As the Environmental Officer for Saint Helena’s troubled £285 million airport project, Annina Van Neel learned of the island’s most terrible atrocity - an unmarked mass burial ground of an estimated 9,000 formerly enslaved Africans. It is one of the most significant traces of the transatlantic slave trade still on earth. Haunted by this historical injustice, Annina fights alongside renowned African American preservationist Peggy King Jorde and a group of disenfranchised islanders - many of them descendants of enslaved people - for the proper memorialisation of these forgotten victims.
The resistance they face exposes disturbing truths about the UK’s colonial past - and present.

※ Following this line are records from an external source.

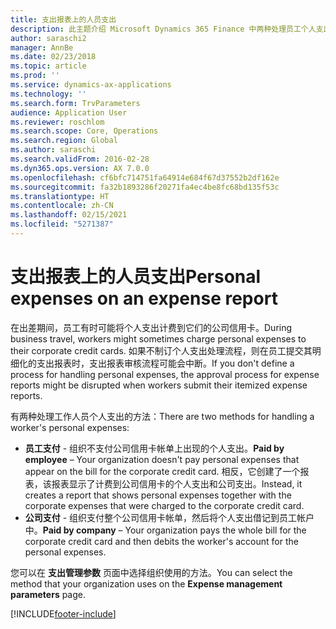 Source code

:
 ```yaml
---
title: 支出报表上的人员支出
description: 此主题介绍 Microsoft Dynamics 365 Finance 中两种处理员工个人支出的方法。
author: saraschi2
manager: AnnBe
ms.date: 02/23/2018
ms.topic: article
ms.prod: ''
ms.service: dynamics-ax-applications
ms.technology: ''
ms.search.form: TrvParameters
audience: Application User
ms.reviewer: roschlom
ms.search.scope: Core, Operations
ms.search.region: Global
ms.author: saraschi
ms.search.validFrom: 2016-02-28
ms.dyn365.ops.version: AX 7.0.0
ms.openlocfilehash: cf6bfc714751fa64914e684f67d37552b2df162e
ms.sourcegitcommit: fa32b1893286f20271fa4ec4be8fc68bd135f53c
ms.translationtype: HT
ms.contentlocale: zh-CN
ms.lasthandoff: 02/15/2021
ms.locfileid: "5271387"
---
```

# <a name="personal-expenses-on-an-expense-report"></a><span data-ttu-id="ac2c1-103">支出报表上的人员支出</span><span class="sxs-lookup"><span data-stu-id="ac2c1-103">Personal expenses on an expense report</span></span>

<span data-ttu-id="ac2c1-104">在出差期间，员工有时可能将个人支出计费到它们的公司信用卡。</span><span class="sxs-lookup"><span data-stu-id="ac2c1-104">During business travel, workers might sometimes charge personal expenses to their corporate credit cards.</span></span> <span data-ttu-id="ac2c1-105">如果不制订个人支出处理流程，则在员工提交其明细化的支出报表时，支出报表审核流程可能会中断。</span><span class="sxs-lookup"><span data-stu-id="ac2c1-105">If you don't define a process for handling personal expenses, the approval process for expense reports might be disrupted when workers submit their itemized expense reports.</span></span> 

<span data-ttu-id="ac2c1-106">有两种处理工作人员个人支出的方法：</span><span class="sxs-lookup"><span data-stu-id="ac2c1-106">There are two methods for handling a worker's personal expenses:</span></span>

- <span data-ttu-id="ac2c1-107">**员工支付** - 组织不支付公司信用卡帐单上出现的个人支出。</span><span class="sxs-lookup"><span data-stu-id="ac2c1-107">**Paid by employee** – Your organization doesn't pay personal expenses that appear on the bill for the corporate credit card.</span></span> <span data-ttu-id="ac2c1-108">相反，它创建了一个报表，该报表显示了计费到公司信用卡的个人支出和公司支出。</span><span class="sxs-lookup"><span data-stu-id="ac2c1-108">Instead, it creates a report that shows personal expenses together with the corporate expenses that were charged to the corporate credit card.</span></span>
- <span data-ttu-id="ac2c1-109">**公司支付** - 组织支付整个公司信用卡帐单，然后将个人支出借记到员工帐户中。</span><span class="sxs-lookup"><span data-stu-id="ac2c1-109">**Paid by company** – Your organization pays the whole bill for the corporate credit card and then debits the worker's account for the personal expenses.</span></span>

<span data-ttu-id="ac2c1-110">您可以在 **支出管理参数** 页面中选择组织使用的方法。</span><span class="sxs-lookup"><span data-stu-id="ac2c1-110">You can select the method that your organization uses on the **Expense management parameters** page.</span></span>


[!INCLUDE[footer-include](../includes/footer-banner.md)] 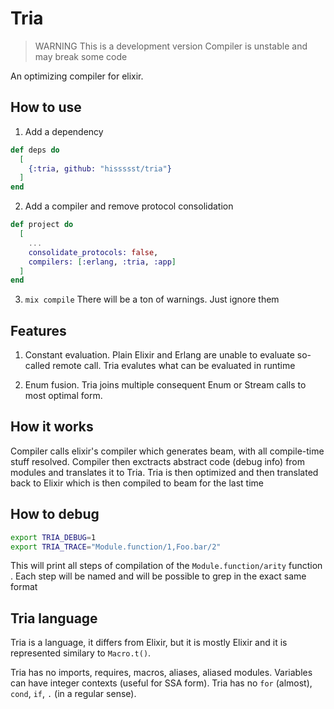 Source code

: # Tria

> WARNING This is a development version
> Compiler is unstable and may break some code

An optimizing compiler for elixir.

## How to use

1. Add a dependency
```elixir
def deps do
  [
    {:tria, github: "hissssst/tria"}
  ]
end
```

2. Add a compiler and remove protocol consolidation
```elixir
def project do
  [
    ...
    consolidate_protocols: false,
    compilers: [:erlang, :tria, :app]
  ]
end
```

3. `mix compile`
There will be a ton of warnings. Just ignore them

## Features

1. Constant evaluation. Plain Elixir and Erlang are unable to evaluate so-called remote call. Tria evalutes what can be evaluated in runtime

2. Enum fusion. Tria joins multiple consequent Enum or Stream calls to most optimal form.

## How it works

Compiler calls elixir's compiler which generates beam,
with all compile-time stuff resolved. Compiler then
exctracts abstract code (debug info) from modules and
translates it to Tria. Tria is then optimized and then
translated back to Elixir which is then compiled to beam
for the last time

## How to debug

```sh
export TRIA_DEBUG=1
export TRIA_TRACE="Module.function/1,Foo.bar/2"
```

This will print all steps of compilation of the `Module.function/arity` function . Each step will be named and will be possible to grep in the exact same format

## Tria language

Tria is a language, it differs from Elixir, but it is mostly Elixir
and it is represented similary to `Macro.t()`.

Tria has no imports, requires, macros, aliases,
aliased modules. Variables can have integer contexts (useful for SSA form).
Tria has no `for` (almost), `cond`, `if`, `.` (in a regular sense).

In charting her years-long journey to this moment of catharsis, A Story of Bones documents Annina’s extraordinary transformation from a disempowered bystander to an undaunted social justice activist - and one who is determined to advocate for a community that has long been denied a voice.
The Garden Cinema View:
This documentary is a sobering and respectful piece of visual ethnography and cinematic excavation that traces the seriously hard graft required and entrenched resistance faced by those undertaking this kind of revealing decolonial work. An eye-opening history lesson, a resolute portrait of the campaigners, and a kind of memorial in itself, A Story of Bones is the kind of film we need to process and examine our collective histories.